:: DATASET ::
★ ★ ★

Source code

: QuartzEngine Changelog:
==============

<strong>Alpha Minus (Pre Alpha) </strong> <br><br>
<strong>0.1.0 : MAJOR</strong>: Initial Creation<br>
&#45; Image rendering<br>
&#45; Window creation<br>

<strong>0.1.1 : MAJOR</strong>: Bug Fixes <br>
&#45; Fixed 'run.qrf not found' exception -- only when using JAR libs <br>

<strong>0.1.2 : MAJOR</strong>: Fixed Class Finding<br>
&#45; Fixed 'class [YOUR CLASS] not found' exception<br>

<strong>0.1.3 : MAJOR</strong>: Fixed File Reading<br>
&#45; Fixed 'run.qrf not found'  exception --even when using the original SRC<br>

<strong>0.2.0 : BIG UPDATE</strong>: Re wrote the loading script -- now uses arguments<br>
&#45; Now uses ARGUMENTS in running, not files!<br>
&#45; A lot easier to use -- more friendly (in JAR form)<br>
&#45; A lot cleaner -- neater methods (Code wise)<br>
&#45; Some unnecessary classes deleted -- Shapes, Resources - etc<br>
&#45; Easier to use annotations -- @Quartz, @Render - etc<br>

★ ★ ★

:: EXERCISE DETAILS ::
Once the line with "running, not files!<br>" is located in the data above, repeat it and every later line through the end, exactly.

:: REPLY ::
&#45; Now uses ARGUMENTS in running, not files!<br>
&#45; A lot easier to use -- more friendly (in JAR form)<br>
&#45; A lot cleaner -- neater methods (Code wise)<br>
&#45; Some unnecessary classes deleted -- Shapes, Resources - etc<br>
&#45; Easier to use annotations -- @Quartz, @Render - etc<br>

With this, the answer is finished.